ASSIGNMENT ->
Please copy each line of the data that includes the string "list".

DATA SHOWN ->
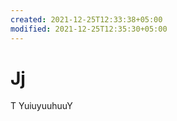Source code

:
 ```yaml
---
created: 2021-12-25T12:33:38+05:00
modified: 2021-12-25T12:35:30+05:00
---
```


# Jj

T
YuiuyuuhuuY
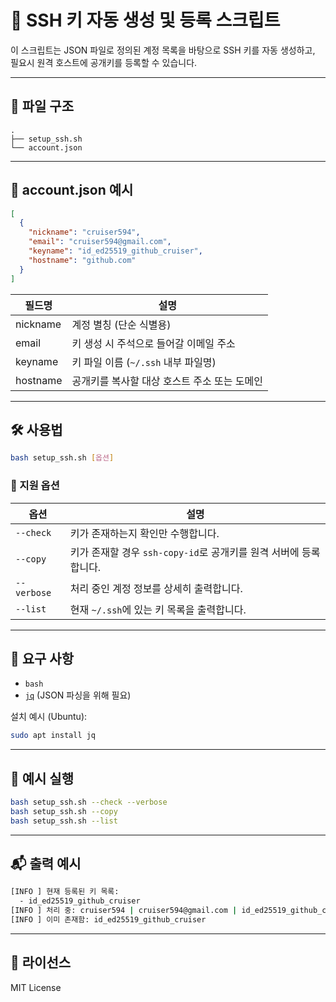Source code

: # 🔐 SSH 키 자동 생성 및 등록 스크립트

이 스크립트는 JSON 파일로 정의된 계정 목록을 바탕으로 SSH 키를 자동 생성하고, 필요시 원격 호스트에 공개키를 등록할 수 있습니다.

---

## 📁 파일 구조

```
.
├── setup_ssh.sh
└── account.json
```

---

## 📄 account.json 예시

```json
[
  {
    "nickname": "cruiser594",
    "email": "cruiser594@gmail.com",
    "keyname": "id_ed25519_github_cruiser",
    "hostname": "github.com"
  }
]
```

| 필드명   | 설명 |
|----------|------|
| nickname | 계정 별칭 (단순 식별용) |
| email    | 키 생성 시 주석으로 들어갈 이메일 주소 |
| keyname  | 키 파일 이름 (`~/.ssh` 내부 파일명) |
| hostname | 공개키를 복사할 대상 호스트 주소 또는 도메인 |

---

## 🛠 사용법

```bash
bash setup_ssh.sh [옵션]
```

### 🔧 지원 옵션

| 옵션         | 설명 |
|--------------|------|
| `--check`    | 키가 존재하는지 확인만 수행합니다. |
| `--copy`     | 키가 존재할 경우 `ssh-copy-id`로 공개키를 원격 서버에 등록합니다. |
| `--verbose`  | 처리 중인 계정 정보를 상세히 출력합니다. |
| `--list`     | 현재 `~/.ssh`에 있는 키 목록을 출력합니다. |

---

## 📌 요구 사항

- `bash`
- [`jq`](https://stedolan.github.io/jq/) (JSON 파싱을 위해 필요)

설치 예시 (Ubuntu):
```bash
sudo apt install jq
```

---

## 🔐 예시 실행

```bash
bash setup_ssh.sh --check --verbose
bash setup_ssh.sh --copy
bash setup_ssh.sh --list
```

---

## 📬 출력 예시

```bash
[INFO ] 현재 등록된 키 목록:
  - id_ed25519_github_cruiser
[INFO ] 처리 중: cruiser594 | cruiser594@gmail.com | id_ed25519_github_cruiser | github.com
[INFO ] 이미 존재함: id_ed25519_github_cruiser
```

---

## 📃 라이선스

MIT License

RESULT OF THE TASK ->
| `--list`     | 현재 `~/.ssh`에 있는 키 목록을 출력합니다. |
bash setup_ssh.sh --list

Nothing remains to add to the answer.